▶ WORK TO COMPLETE: Your answer should be the lines of the data below that contain "Workshop".

▶ WORKING DATA:
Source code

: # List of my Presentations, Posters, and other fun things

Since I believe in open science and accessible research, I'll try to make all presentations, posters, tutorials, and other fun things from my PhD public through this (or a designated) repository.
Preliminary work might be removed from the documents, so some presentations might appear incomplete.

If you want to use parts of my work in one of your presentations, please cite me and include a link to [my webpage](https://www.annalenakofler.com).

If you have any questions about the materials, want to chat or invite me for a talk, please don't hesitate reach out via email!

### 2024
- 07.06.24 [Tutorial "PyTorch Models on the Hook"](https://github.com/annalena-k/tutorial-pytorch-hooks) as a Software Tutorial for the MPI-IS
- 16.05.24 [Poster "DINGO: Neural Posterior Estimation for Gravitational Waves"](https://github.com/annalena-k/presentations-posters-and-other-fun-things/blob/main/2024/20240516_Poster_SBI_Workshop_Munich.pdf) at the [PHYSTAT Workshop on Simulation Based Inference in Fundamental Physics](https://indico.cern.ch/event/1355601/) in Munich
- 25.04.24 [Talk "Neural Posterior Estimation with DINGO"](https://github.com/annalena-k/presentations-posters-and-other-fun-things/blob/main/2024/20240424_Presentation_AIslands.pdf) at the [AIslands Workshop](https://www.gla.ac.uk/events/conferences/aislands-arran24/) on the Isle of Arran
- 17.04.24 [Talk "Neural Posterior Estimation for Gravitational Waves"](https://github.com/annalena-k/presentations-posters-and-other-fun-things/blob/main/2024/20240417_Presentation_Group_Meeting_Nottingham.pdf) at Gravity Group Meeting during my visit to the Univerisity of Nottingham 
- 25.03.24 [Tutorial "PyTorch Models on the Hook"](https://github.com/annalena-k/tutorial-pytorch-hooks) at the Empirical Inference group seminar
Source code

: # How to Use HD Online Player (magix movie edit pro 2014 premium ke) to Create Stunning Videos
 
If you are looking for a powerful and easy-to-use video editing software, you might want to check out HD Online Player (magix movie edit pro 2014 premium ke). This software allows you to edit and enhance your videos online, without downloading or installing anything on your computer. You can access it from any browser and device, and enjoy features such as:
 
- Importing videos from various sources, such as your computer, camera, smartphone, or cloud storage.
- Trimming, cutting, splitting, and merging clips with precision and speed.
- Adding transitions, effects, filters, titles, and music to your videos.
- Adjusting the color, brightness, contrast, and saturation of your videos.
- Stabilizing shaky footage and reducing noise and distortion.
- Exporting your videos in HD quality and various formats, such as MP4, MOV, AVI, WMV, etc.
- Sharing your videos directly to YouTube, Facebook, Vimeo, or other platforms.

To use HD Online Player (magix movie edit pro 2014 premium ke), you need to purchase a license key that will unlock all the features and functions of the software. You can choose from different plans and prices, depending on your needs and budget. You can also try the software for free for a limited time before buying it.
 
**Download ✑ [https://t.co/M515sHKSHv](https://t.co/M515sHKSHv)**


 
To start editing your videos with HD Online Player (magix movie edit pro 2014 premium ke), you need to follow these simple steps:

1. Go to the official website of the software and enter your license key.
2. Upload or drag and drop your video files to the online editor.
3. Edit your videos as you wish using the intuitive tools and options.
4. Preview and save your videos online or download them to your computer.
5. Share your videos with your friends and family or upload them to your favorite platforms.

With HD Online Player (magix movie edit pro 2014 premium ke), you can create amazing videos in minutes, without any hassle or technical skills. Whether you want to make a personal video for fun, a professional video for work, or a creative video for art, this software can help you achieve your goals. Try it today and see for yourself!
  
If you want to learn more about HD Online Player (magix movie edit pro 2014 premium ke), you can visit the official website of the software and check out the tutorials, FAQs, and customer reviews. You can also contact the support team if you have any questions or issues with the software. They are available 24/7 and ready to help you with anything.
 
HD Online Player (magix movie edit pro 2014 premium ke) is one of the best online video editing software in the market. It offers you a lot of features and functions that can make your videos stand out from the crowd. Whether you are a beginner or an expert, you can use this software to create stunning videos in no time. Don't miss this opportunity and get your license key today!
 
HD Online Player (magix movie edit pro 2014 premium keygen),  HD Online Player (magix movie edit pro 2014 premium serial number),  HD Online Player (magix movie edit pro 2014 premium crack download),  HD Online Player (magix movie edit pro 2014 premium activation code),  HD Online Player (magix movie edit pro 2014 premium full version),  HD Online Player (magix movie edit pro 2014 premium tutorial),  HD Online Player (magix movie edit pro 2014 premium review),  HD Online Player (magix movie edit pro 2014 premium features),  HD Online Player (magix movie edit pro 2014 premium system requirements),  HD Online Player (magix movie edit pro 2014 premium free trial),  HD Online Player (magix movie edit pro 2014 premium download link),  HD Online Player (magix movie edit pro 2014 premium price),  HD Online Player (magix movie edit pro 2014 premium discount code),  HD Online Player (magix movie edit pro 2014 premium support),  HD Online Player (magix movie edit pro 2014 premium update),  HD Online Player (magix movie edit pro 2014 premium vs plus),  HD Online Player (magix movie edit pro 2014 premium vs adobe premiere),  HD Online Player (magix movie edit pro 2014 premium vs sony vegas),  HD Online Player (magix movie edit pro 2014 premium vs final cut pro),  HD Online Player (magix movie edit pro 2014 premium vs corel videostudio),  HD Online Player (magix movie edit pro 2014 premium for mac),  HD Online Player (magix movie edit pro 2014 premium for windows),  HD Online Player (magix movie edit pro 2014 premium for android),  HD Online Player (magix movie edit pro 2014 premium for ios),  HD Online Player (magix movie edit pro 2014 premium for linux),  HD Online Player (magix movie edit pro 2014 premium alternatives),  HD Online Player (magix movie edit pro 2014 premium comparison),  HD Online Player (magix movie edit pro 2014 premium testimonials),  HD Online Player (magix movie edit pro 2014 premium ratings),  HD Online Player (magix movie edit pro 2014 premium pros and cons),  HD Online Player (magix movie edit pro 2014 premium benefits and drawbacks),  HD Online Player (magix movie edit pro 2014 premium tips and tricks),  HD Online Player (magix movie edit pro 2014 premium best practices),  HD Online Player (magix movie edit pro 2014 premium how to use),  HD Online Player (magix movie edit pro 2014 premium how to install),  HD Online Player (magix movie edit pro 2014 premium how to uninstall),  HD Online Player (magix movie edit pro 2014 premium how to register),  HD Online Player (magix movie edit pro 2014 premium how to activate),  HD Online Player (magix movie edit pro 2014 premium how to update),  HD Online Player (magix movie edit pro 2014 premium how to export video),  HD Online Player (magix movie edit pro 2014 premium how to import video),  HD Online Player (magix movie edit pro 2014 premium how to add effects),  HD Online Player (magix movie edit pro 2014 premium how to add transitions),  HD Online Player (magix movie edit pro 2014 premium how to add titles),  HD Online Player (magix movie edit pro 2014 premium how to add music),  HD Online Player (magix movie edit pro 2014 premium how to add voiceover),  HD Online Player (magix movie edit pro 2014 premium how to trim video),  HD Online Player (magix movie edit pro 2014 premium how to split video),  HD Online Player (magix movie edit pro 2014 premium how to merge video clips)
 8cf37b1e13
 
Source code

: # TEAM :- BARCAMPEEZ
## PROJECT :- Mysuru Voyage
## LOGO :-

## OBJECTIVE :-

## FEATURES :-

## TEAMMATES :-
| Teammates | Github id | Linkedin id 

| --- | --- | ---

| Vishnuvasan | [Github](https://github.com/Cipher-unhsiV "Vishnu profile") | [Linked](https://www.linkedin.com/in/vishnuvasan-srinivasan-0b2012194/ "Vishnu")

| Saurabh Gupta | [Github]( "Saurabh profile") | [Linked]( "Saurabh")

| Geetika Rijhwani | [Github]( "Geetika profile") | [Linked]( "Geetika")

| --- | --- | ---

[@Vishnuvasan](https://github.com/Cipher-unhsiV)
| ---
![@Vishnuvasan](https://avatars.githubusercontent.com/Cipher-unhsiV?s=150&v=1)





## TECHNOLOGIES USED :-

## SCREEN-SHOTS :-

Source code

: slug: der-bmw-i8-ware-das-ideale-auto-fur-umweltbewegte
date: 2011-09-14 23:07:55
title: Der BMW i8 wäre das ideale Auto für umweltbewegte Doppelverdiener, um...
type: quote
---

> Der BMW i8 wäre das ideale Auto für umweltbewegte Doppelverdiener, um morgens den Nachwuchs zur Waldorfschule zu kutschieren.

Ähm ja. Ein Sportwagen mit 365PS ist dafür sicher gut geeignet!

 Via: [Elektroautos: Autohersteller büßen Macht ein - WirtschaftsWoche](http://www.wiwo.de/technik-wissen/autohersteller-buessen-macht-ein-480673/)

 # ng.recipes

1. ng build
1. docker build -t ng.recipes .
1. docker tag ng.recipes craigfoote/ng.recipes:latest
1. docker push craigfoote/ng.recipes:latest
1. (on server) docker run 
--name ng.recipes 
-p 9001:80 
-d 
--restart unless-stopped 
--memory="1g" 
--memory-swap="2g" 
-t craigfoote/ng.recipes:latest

▶ RESPONSE:
- 16.05.24 [Poster "DINGO: Neural Posterior Estimation for Gravitational Waves"](https://github.com/annalena-k/presentations-posters-and-other-fun-things/blob/main/2024/20240516_Poster_SBI_Workshop_Munich.pdf) at the [PHYSTAT Workshop on Simulation Based Inference in Fundamental Physics](https://indico.cern.ch/event/1355601/) in Munich
- 25.04.24 [Talk "Neural Posterior Estimation with DINGO"](https://github.com/annalena-k/presentations-posters-and-other-fun-things/blob/main/2024/20240424_Presentation_AIslands.pdf) at the [AIslands Workshop](https://www.gla.ac.uk/events/conferences/aislands-arran24/) on the Isle of Arran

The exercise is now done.